Records from a dataset:
:::

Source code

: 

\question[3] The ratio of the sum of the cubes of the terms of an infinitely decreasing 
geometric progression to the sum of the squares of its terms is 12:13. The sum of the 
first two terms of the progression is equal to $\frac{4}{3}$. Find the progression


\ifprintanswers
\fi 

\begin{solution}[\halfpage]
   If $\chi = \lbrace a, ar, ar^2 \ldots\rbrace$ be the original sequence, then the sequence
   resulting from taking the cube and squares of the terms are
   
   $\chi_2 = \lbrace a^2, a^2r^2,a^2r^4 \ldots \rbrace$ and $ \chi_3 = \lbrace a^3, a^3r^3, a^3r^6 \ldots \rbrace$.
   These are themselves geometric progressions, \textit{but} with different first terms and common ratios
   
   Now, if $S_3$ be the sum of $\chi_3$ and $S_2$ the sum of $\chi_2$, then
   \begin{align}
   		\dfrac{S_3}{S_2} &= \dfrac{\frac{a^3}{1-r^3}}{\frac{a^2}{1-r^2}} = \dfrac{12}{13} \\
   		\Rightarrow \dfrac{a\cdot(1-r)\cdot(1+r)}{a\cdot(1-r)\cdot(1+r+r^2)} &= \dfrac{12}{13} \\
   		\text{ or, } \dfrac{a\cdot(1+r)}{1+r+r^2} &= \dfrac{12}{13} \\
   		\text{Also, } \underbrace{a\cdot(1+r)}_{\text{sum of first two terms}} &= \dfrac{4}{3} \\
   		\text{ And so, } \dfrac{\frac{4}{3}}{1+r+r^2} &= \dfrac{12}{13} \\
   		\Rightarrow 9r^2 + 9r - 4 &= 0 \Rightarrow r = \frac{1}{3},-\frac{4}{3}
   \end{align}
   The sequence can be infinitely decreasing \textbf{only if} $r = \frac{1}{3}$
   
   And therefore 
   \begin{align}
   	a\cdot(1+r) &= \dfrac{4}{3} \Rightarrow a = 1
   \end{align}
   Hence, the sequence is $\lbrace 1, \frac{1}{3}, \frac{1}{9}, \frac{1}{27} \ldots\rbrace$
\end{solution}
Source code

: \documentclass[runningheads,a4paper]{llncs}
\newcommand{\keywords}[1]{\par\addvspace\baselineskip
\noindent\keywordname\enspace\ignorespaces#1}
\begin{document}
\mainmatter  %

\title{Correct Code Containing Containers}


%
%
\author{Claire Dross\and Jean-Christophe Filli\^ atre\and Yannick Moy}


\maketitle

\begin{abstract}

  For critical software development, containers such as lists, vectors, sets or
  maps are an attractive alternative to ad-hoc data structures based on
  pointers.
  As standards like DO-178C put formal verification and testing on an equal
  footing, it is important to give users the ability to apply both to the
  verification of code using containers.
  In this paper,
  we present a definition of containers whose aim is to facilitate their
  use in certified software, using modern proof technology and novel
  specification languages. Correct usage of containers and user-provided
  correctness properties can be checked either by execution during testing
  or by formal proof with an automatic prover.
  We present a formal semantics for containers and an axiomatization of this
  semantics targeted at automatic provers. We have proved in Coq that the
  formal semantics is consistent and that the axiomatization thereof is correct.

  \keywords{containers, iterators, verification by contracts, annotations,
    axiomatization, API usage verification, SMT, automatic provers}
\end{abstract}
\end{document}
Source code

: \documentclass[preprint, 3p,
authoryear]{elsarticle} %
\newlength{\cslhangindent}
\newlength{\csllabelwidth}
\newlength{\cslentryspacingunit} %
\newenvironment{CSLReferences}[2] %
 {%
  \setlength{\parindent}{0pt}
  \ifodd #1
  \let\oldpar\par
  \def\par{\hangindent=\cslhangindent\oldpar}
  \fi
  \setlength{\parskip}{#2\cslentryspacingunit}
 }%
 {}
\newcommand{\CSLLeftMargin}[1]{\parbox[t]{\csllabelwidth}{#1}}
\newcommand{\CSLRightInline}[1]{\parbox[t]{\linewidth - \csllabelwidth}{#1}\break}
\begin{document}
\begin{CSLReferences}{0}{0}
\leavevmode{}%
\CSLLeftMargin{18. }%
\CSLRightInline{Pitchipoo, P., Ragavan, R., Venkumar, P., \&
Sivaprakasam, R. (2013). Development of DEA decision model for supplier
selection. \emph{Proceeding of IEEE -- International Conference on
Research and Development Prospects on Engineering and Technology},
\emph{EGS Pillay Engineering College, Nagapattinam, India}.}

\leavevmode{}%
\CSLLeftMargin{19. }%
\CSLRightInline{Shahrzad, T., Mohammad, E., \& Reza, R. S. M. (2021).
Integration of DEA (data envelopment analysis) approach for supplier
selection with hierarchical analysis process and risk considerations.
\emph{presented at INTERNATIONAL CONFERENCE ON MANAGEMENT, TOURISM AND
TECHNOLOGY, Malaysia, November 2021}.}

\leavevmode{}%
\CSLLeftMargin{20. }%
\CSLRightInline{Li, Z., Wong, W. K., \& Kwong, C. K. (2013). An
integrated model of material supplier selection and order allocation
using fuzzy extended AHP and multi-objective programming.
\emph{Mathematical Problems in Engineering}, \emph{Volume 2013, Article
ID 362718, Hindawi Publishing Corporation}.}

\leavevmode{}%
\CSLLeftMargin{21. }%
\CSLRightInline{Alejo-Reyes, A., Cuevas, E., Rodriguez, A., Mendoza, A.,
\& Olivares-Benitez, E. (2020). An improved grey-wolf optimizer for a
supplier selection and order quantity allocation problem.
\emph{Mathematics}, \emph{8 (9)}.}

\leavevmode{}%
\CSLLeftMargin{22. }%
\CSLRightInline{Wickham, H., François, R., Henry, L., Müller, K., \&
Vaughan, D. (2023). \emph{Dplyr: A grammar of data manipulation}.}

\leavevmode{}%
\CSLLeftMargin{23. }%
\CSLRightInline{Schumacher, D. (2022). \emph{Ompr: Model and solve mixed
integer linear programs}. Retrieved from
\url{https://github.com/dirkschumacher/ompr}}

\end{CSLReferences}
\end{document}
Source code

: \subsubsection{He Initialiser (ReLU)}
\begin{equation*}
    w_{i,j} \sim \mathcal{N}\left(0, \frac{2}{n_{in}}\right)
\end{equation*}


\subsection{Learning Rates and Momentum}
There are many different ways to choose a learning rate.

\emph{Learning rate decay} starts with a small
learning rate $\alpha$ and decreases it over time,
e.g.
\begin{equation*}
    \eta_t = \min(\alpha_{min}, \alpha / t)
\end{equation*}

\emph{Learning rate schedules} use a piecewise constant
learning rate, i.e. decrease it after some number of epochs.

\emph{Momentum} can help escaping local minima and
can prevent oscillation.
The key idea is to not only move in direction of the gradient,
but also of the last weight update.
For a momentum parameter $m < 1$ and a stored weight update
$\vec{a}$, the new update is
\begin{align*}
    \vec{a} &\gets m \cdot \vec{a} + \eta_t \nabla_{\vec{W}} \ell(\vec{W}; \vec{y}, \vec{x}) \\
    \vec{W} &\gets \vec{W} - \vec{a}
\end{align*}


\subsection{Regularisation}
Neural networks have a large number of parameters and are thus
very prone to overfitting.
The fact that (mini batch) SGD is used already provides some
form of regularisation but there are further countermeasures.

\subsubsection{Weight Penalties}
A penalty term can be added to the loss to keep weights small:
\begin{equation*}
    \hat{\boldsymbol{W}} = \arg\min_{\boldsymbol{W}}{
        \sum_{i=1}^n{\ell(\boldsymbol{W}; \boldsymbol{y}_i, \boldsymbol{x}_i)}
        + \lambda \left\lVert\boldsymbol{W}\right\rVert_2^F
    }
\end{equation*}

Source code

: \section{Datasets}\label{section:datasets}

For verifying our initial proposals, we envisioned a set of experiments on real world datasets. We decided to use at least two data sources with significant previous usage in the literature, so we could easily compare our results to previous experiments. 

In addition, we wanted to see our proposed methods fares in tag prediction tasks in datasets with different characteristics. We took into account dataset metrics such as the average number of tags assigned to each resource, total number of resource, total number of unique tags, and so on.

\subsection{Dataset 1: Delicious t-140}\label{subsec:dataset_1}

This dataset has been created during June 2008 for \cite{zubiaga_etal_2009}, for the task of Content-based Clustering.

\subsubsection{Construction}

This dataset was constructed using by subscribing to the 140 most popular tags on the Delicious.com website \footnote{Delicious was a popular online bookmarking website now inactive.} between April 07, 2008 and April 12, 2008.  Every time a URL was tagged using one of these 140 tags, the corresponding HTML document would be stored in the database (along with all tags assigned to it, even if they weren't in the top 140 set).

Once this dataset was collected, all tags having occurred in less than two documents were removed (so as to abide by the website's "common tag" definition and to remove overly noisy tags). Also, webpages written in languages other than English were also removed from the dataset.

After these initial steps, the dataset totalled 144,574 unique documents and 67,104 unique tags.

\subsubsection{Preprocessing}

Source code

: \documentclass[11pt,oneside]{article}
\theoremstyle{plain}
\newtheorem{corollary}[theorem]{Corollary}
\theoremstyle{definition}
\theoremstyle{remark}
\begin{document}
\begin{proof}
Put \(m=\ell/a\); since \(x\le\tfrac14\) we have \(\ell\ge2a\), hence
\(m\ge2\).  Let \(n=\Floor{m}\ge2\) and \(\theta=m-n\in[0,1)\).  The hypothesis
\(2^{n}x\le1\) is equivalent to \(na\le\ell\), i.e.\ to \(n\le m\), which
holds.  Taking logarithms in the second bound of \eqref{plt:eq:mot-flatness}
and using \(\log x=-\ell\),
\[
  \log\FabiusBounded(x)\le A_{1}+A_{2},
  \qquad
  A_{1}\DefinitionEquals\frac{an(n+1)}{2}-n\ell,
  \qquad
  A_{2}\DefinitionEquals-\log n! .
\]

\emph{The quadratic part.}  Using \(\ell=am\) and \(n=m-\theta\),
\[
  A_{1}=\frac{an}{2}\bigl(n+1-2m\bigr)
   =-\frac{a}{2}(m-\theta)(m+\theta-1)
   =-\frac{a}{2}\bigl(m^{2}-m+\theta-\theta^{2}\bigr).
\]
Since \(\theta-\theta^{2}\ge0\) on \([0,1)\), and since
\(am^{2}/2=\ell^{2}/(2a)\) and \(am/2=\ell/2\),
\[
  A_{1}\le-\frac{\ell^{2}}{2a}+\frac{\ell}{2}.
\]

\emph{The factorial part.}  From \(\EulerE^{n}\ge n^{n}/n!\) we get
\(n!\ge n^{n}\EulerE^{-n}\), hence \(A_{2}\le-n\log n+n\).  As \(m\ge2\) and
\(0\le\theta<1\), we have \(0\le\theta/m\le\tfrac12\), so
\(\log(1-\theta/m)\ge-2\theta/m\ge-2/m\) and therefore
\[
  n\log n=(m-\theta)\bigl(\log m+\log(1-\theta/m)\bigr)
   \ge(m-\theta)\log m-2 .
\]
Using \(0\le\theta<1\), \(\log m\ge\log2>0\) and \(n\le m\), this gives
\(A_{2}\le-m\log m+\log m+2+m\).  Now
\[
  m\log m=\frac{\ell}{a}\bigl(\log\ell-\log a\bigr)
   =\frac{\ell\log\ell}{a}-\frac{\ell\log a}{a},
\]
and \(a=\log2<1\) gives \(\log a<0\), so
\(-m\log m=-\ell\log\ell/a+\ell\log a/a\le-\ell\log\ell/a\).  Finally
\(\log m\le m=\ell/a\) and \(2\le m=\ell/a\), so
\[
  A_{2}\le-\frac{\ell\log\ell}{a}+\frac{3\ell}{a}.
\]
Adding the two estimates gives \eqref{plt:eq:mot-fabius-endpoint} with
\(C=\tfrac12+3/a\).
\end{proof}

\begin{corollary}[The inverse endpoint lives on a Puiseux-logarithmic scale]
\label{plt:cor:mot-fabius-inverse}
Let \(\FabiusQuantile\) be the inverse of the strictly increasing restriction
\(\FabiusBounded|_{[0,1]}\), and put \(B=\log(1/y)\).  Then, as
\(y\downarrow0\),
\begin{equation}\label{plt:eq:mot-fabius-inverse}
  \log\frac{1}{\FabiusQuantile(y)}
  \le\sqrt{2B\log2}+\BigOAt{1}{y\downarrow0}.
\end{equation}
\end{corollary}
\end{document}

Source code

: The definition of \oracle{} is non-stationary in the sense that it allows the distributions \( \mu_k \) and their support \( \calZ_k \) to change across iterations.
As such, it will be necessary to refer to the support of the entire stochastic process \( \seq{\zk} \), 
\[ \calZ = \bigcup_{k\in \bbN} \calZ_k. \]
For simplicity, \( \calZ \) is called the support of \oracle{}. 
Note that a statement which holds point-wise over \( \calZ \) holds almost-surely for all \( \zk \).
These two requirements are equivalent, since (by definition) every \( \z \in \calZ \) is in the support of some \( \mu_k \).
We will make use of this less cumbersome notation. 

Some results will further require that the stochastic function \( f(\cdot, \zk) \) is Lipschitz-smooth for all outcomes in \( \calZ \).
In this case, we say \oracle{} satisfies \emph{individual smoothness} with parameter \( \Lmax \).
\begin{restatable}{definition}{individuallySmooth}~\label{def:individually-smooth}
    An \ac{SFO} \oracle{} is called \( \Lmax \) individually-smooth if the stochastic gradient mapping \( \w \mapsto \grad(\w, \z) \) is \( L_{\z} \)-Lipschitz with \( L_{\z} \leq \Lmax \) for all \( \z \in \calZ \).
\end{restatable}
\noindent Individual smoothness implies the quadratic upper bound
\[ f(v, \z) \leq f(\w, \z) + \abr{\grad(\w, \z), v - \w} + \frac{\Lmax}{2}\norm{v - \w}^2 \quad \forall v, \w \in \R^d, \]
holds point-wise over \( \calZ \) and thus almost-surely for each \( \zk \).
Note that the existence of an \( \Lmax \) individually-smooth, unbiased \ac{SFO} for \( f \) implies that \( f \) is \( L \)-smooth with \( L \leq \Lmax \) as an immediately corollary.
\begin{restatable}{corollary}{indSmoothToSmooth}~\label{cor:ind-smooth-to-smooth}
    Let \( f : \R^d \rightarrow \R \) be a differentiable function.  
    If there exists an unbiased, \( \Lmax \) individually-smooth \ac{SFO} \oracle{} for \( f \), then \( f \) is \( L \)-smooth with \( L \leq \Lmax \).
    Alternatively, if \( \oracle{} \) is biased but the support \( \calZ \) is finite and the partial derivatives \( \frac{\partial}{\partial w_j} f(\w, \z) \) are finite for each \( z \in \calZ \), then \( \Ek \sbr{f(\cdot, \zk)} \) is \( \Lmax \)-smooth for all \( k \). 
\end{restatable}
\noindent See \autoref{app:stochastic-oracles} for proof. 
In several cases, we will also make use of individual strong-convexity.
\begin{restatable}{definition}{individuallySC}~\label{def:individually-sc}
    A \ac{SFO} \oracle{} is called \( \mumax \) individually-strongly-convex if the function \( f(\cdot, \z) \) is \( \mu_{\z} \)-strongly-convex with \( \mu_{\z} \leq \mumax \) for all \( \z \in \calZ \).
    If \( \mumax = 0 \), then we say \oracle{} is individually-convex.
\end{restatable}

:::

EXERCISE: From the entries, copy every line in which the string "formal" can be found.

PROBLEM SOLUTION:
  As standards like DO-178C put formal verification and testing on an equal
  or by formal proof with an automatic prover.
  We present a formal semantics for containers and an axiomatization of this
  formal semantics is consistent and that the axiomatization thereof is correct.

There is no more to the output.